Tribunal de Contas da União condenou ex-dirigentes e banco a multas milionárias por investimentos errados
O caso é tão tormentoso que nada menos que 62 advogados chegaram a atuar
formalmente para evitar que o Tribunal de Contas da União (TCU), em
Brasília, punisse o Postalis, o fundo de pensão dos funcionários dos Correios,
por uma sucessão de decisões desastrosas em investimentos que levaram
pensionistas ligados à estatal a amargar centenas de milhões de reais em
prejuízo.
No fim de julho, em apenas um dos mais de dez casos que tramitam no TCU
sobre possíveis irregularidades nos Correios e na caixa de previdência dos
funcionários, a Corte de Contas condenou o banco BNY Mellon, que
administrava um fundo de investimentos, a um débito de cerca de 1 bilhão de
reais por aplicações consideradas imprudentes feitas na época em que Antônio
Carlos Conquista, indicado pelo governo de Dilma Rousseff, comandava o Postalis
VEJA teve acesso aos detalhes da auditoria que não só apontou o caos no trato do
dinheiro dos pensionistas como às conclusões da Corte, que impôs multa
adicional de 90 milhões de reais para o ex-dirigente, mais 37 milhões um ex auxiliar seu que atuava na Diretoria Financeira e outros 180 milhões de reais para o BNY Mellon.
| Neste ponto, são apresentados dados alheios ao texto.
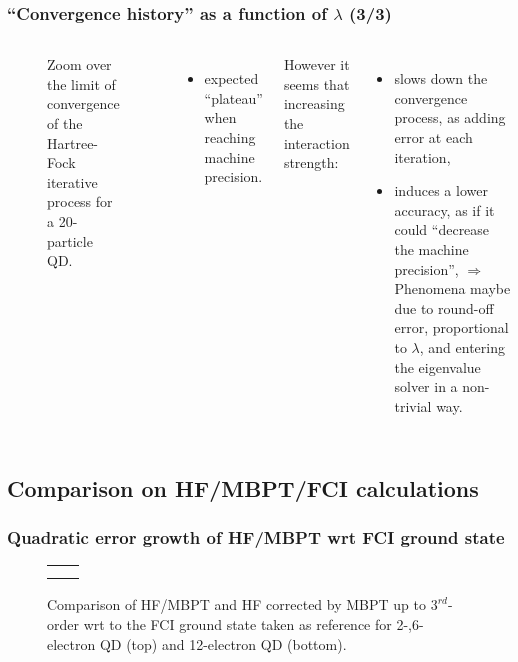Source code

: \documentclass[xcolor=pdftex,hyperref={pdfpagelabels=false},table]{beamer}
\begin{document}
\begin{frame}
\frametitle{``Convergence history'' as a function of $\lambda$ (3/3)}
\begin{scriptsize}
\begin{columns}[T,l]
\column{6cm}
\begin{flushleft}
\begin{figure}
\centering
\scalebox{0.4}{}
\caption{Zoom over the limit of convergence of the Hartree-Fock iterative process for a 20-particle QD.}
\end{figure}
\end{flushleft}
\column{5cm}
\begin{itemize}
 \item  expected ``plateau'' when reaching machine precision.
\end{itemize}

However it seems that increasing the interaction strength:
\begin{itemize}
 \item  slows down the convergence process, as adding error at each iteration,
\item induces a lower accuracy, as if it could ``decrease the machine precision'',
\newline $\Rightarrow$ Phenomena maybe due to round-off error, proportional to $\lambda$, and entering the eigenvalue solver in a non-trivial way.
\end{itemize}
\end{columns}
\end{scriptsize}
\end{frame}

\subsection{Comparison on HF/MBPT/FCI calculations}
\begin{frame}
\frametitle{Quadratic error growth of HF/MBPT wrt FCI ground state}
\begin{figure}
\begin{tabular}{cc}
	\scalebox{0.32}{} & 	\scalebox{0.32}{}  \\
	\scalebox{0.32}{}  & \\
\end{tabular}
	\vspace{-5pt}
	\caption{Comparison of HF/MBPT and HF corrected by MBPT up to $3^{rd}$-order wrt to the FCI ground state taken as reference for 2-,6-electron QD (top) and 12-electron QD (bottom).}
\end{figure}
\end{frame}
\end{document}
O caso envolve especificamente aportes em um fundo de investimentos
multimercado chamado Serengeti e trata de identificar a parcela de
responsabilidade dos dirigentes do Postalis na aplicação dos recursos.
É apenas mais um no cenário de grave crise financeira que atingiu o fundo de pensão, que
viu o resultado do Plano de Benefício Definido (PBD) saltar de um déficit de 1,34
bilhão de reais em 2010 para mais de 6,77 bilhões de reais em 2015.
O desequilíbrio financeiro é tamanho que o Postalis acionou sucessivos planos de
equacionamento do déficit, que preveem contribuições adicionais dos
pensionistas até 2039 para tapar o rombo.
O fundo Serengeti foi constituído em 2008 para alocar valores do Plano de
Benefício Definido. Tempos depois, a gestão e operacionalização do fundo foram
terceirizadas para o BNY Mellon.
O Serengeti adquiria cotas de um segundo fundo, que, por sua vez, investia em
outros, chegando até um quarto nível de alocação na carteira. Com decisões
erradas na aplicação dos valores e, nas palavras do TCU, “uma carteira de
investimentos que violava frontalmente o pilar que deveria reger toda a sua
atividade”, a caixa de previdência amargou um prejuízo milionário.
De acordo com o Tribunal de Contas, o Serengeti apresentava um retorno médio
anual inferior a 5%, com um risco próximo a 6%. Também se constatou que o
fundo rendia menos do que títulos públicos.
Para tentar medir em números o tamanho do prejuízo, o TCU adotou uma
metodologia conhecida como “carteira ótima”, que a partir de algoritmos analisa
dados históricos de risco e retorno públicos disponíveis na época da potencial
irregularidade e os compara com um universo de mais de dez mil fundos de
investimento.
O resultado foi um débito de mais de 450 milhões de reais em valores históricos.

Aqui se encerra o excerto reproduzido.